COACÇÃO INTERNA E RESPONSABILIDADE MORAL
Se o agente não é responsável pelos actos que têm a sua causa fora dele, sê-lo-á, ao contrário, por todos aqueles que têm a sua causa ou a sua fonte dentro dele? Não pode haver actos cuja causa esteja dentro do sujeito e pelos quais não seja moralmente responsável? Antes de responder a estas perguntas, devemos insistir em que, em termos gerais, o homem só pode ser moralmente responsável pelos actos cuja natureza conhece e cujas consequências pode prever, assim como por aqueles que, por se realizarem na ausência de uma coação externa, estão sob seu domínio e controlo.
Partindo destas afirmações gerais, podemos dizer que um indivíduo normal é moralmente responsável pelo roubo que comete, à diferença do cleptomaníaco que rouba por um impulso irresistível. O assassinato é reprovável moralmente e quem o comete contrai - além de outras responsabilidades - uma responsabilidade moral. Mas poderíamos considerar moralmente responsável o neurótico que mata num momento de crise aguda?
O homem que dirige frases obscenas a uma mulher é repreensível da nossa parte e quem comete uma acção semelhante contrai uma responsabilidade moral. Mas também o doente sexual, que, levado por motivos inconscientes, procura afirmar desta maneira a sua personalidade, é moralmente responsável?
É evidente que, nestes três casos, a cleptomania, a neurose ou um desajuste sexual impelem de maneira irresistível, respectivamente, a roubar, matar e ofender por palavras. Em todos eles, o sujeito não tem consciência, pelo menos no momento em que realiza tais actos, dos motivos verdadeiros, da sua natureza moral e das suas consequências. Talvez a seguir, quando o ocorrido já não tenha remédio, o sujeito tome consciência daquilo tudo, mas inclusive neste caso não poderá garantir que não tornará a fazer o mesmo sob um impulso irresistível ou uma motivação inconsciente. Os psiquiatras e psicanalistas conhecem muitos casos semelhantes, isto é, casos de indivíduos que realizam actos que têm a sua causa dentro deles e que, apesar disto, não podem ser considerados moralmente responsáveis.
Actuam sob uma coacção interna a que não podem resistir e, portanto, ainda que os seus actos possuam a sua causa no seu íntimo, não são propriamente seus, porque não puderam exercer um controlo sobre eles.
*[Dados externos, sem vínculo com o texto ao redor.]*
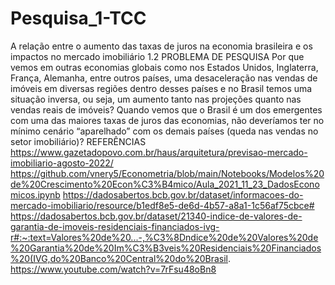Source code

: # Pesquisa_1-TCC
A relação entre o aumento das taxas de juros na economia brasileira e os impactos no mercado imobiliário
1.2	PROBLEMA DE PESQUISA
Por que vemos em outras economias globais como nos Estados Unidos, Inglaterra, França, Alemanha, entre outros países, uma desaceleração nas vendas de imóveis em diversas regiões dentro desses países e no Brasil temos uma situação inversa, ou seja, um aumento tanto nas projeções quanto nas vendas reais de imóveis? Quando vemos que o Brasil é um dos emergentes com uma das maiores taxas de juros das economias, não deveríamos ter no mínimo cenário “aparelhado” com os demais países (queda nas vendas no setor imobiliário)?
REFERÊNCIAS
https://www.gazetadopovo.com.br/haus/arquitetura/previsao-mercado-imobiliario-agosto-2022/
https://github.com/vnery5/Econometria/blob/main/Notebooks/Modelos%20de%20Crescimento%20Econ%C3%B4mico/Aula_2021_11_23_DadosEconomicos.ipynb
https://dadosabertos.bcb.gov.br/dataset/informacoes-do-mercado-imobiliario/resource/b1edf8e5-de6d-4b57-a8a1-1c56af75cbce#
https://dadosabertos.bcb.gov.br/dataset/21340-indice-de-valores-de-garantia-de-imoveis-residenciais-financiados-ivg-r#:~:text=Valores%20de%20...-,%C3%8Dndice%20de%20Valores%20de%20Garantia%20de%20Im%C3%B3veis%20Residenciais%20Financiados%20(IVG,do%20Banco%20Central%20do%20Brasil.
https://www.youtube.com/watch?v=7rFsu48oBn8
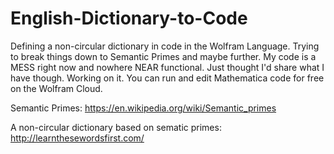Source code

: # English-Dictionary-to-Code
Defining a non-circular dictionary in code in the Wolfram Language.  Trying to break things down to Semantic Primes and maybe further.  My code is a MESS right now and nowhere NEAR functional.  Just thought I'd share what I have though.  Working on it.  You can run and edit Mathematica code for free on the Wolfram Cloud.


Semantic Primes: https://en.wikipedia.org/wiki/Semantic_primes

A non-circular dictionary based on sematic primes: http://learnthesewordsfirst.com/
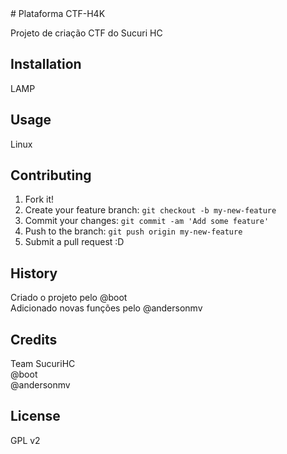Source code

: <snippet>
  <content>
# Plataforma CTF-H4K

Projeto de criação CTF do Sucuri HC

## Installation

LAMP

## Usage

Linux

## Contributing

1. Fork it!
2. Create your feature branch: `git checkout -b my-new-feature`
3. Commit your changes: `git commit -am 'Add some feature'`
4. Push to the branch: `git push origin my-new-feature`
5. Submit a pull request :D

## History

Criado o projeto pelo @boot<br>
Adicionado novas funções pelo @andersonmv

## Credits

Team SucuriHC <br>
@boot <br>
@andersonmv 

## License


</content>
  <tabTrigger>GPL v2</tabTrigger>
</snippet>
A coacção interna é tão forte que o sujeito não pode agir de maneira diferente daquela como operou, e não tendo realizado o que livre e conscientemente teria querido.
Devemos assinalar, portanto, que os exemplos que acabámos de citar são casos extremos; ou seja, casos de coacção interna à qual o sujeito não consegue resistir de maneira alguma. São os casos de pessoas doentes, ou de outras que, embora se comportem de maneira normal, mostram zonas de comportamento que se caracterizam pela sua anormalidade (como acontece com o cleptomaníaco que se comporta normalmente, até que se encontre diante do objecto que lhe excita o instinto irresistível de roubar). E, certamente, ainda que seja difícil traçar a linha divisória entre o normal e o anormal (ou doentio) no comportamento dos seres humanos, é evidente que as pessoas que costumamos considerar normais não agem sob uma coacção irresistível, embora seja indiscutível que sempre se encontram sob uma coacção interna relativa (de desejos, paixões, impulsos ou motivações inconscientes em geral). Mas, normalmente, esta coacção interna não é tão forte que anule a vontade do agente e o impeça de uma opção e, portanto, de contrair uma responsabilidade moral na medida em que mantém certo domínio e controlo sobre os seus actos pessoais.